Why, then, did the retailer cast 45-year-old “Yellowjackets” star Melanie Lynskey, 61-year-old actress Julianne Moore and 76-year-old Diane Keaton, the patron saint of the coastal grandma aesthetic, in its latest celebrity campaign?

“The core idea of this campaign is this lens of heritage made modern,” said Derek Yarbrough, J.Crew’s chief marketing officer. “We said, ‘Okay, let’s extend the campaign with a social-first push using these iconic women who represent a classic remix.’”

The hope was not to appeal to a wider age demographic, Yarbrough said, but rather that these women would resonate across age groups because they embodied the idea of being “classic but in this fresh and modern way.” The campaign is also a sign to customers that J.Crew is bringing back the classics that made it a success in the 1990s and aughts: oxford shirts, knit pullovers and classic trousers.

J.Crew is hardly the first brand to tap ambassadors across age groups over the years. Coach’s ambassador roster stretches from 23-year-old Lil Nas X to 53-year-old Jennifer Lopez. Farfetch tapped 66-year-old “Sex and the City” star Kim Cattrall for a campaign earlier this year. In 2017, Covergirl signed the then 69-year-old Maye Musk (mother of Elon) as a face of the brand, while Celine put the late writer Joan Didion, then 81, in an ad in 2015. Even J.Crew has employed the tactic in the past: back in 2010, it featured the then-68-year-old Lauren Hutton in a campaign, and last fall, 49-year-old Tracee Ellis Ross appeared in ads for the retailer.

Early signs are promising: the post featuring Keaton received over 18,000 likes, while Lynskey’s got over 5,000 and Moore’s over 8,000. A typical post on the brand’s feed will typically earn less than 2,000. Posts featuring Kim Cattrall on Farfetch’s Instagram performed similarly well, while Celine’s ad featuring Didion remains a fashion industry favourite.

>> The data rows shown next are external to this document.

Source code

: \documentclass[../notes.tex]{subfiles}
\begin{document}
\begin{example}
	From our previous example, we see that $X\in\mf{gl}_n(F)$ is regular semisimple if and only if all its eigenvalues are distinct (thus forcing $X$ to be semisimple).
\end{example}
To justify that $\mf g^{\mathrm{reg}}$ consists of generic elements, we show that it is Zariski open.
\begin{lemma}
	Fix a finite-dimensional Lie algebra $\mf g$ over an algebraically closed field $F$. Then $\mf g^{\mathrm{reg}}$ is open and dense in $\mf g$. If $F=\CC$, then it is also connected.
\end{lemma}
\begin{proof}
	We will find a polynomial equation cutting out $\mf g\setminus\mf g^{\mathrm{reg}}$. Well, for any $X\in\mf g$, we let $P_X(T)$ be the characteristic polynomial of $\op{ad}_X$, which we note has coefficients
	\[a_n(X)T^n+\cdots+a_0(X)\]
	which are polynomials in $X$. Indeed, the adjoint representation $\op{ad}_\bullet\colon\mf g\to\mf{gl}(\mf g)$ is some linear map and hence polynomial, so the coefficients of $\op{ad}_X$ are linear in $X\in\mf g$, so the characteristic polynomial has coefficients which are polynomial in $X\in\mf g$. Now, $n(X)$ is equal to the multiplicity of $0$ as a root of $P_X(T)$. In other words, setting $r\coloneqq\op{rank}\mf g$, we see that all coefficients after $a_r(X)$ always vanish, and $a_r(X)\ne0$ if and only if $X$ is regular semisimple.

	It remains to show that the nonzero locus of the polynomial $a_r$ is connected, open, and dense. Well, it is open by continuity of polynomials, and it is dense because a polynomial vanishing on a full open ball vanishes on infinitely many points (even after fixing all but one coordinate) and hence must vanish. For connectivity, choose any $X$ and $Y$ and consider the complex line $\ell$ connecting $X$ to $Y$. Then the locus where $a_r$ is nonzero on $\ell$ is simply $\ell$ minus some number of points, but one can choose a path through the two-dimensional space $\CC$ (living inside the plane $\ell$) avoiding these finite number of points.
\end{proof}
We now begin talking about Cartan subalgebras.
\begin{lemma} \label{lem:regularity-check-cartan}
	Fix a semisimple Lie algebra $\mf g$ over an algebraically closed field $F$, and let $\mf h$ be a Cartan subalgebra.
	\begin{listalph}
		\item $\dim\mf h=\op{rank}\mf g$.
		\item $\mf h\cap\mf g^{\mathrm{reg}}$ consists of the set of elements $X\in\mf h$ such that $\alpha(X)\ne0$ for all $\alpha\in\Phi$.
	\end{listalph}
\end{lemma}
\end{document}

Brands do this not just to showcase multi-generational appeal, but also to give themselves an aspirational bent. Who, after all, wouldn’t want to be as chic as Diane Keaton at 76? There’s a prestige that these women exude because they have reached true pop culture “icon” status. It’s also a surprise and a delight, to use a marketer-favourite term, when consumers see older celebrities cast in ads, because brands typically feature much younger models, marketing experts say.

J.Crew’s new campaign, dubbed “Heritage Made Modern,” has already garnered online chatter that mirrors the buzz the brand is seeing at large. Following years of decline marked by complaints of lessening quality and endless promotions that culminated in a 2020 bankruptcy filing, the retailer is experiencing a momentum it hasn’t seen in years. That’s due in part to its new designers, head of menswear Brendon Babenzien, the founder of streetwear brand Noah, and head of womenswear, Olympia Gayot, who pared back the fashion-forward style of her predecessor Jenna Lyons with more tried-and-true J.Crew basics like button-down shirts, cashmere sweaters and slip dresses. For years, consumers longed for this exact “old J.Crew.”

The Diane Keaton campaign is another attempt to win back the consumers that J.Crew had lost in the 2010s.

“It was kind of an evolve or die kind of moment for them,” said Lily Olsson, strategy director at Landor & Fitch. “The strategy of stepping out of that fast fashion race, and taking a step back into classic pieces that are part of the capsule that build up that core closet for consumers is really interesting.”

A Twist on Classics

Yarborough said that the idea behind the casting these women in its fall campaign wasn’t to appeal to a specific demographic, but rather widely drawn in consumers who share a similar mindset.

“J.Crew is a large brand that broadly represents aspirational American style,” said Yarborough. “So from that lens, we really welcome everyone into that.”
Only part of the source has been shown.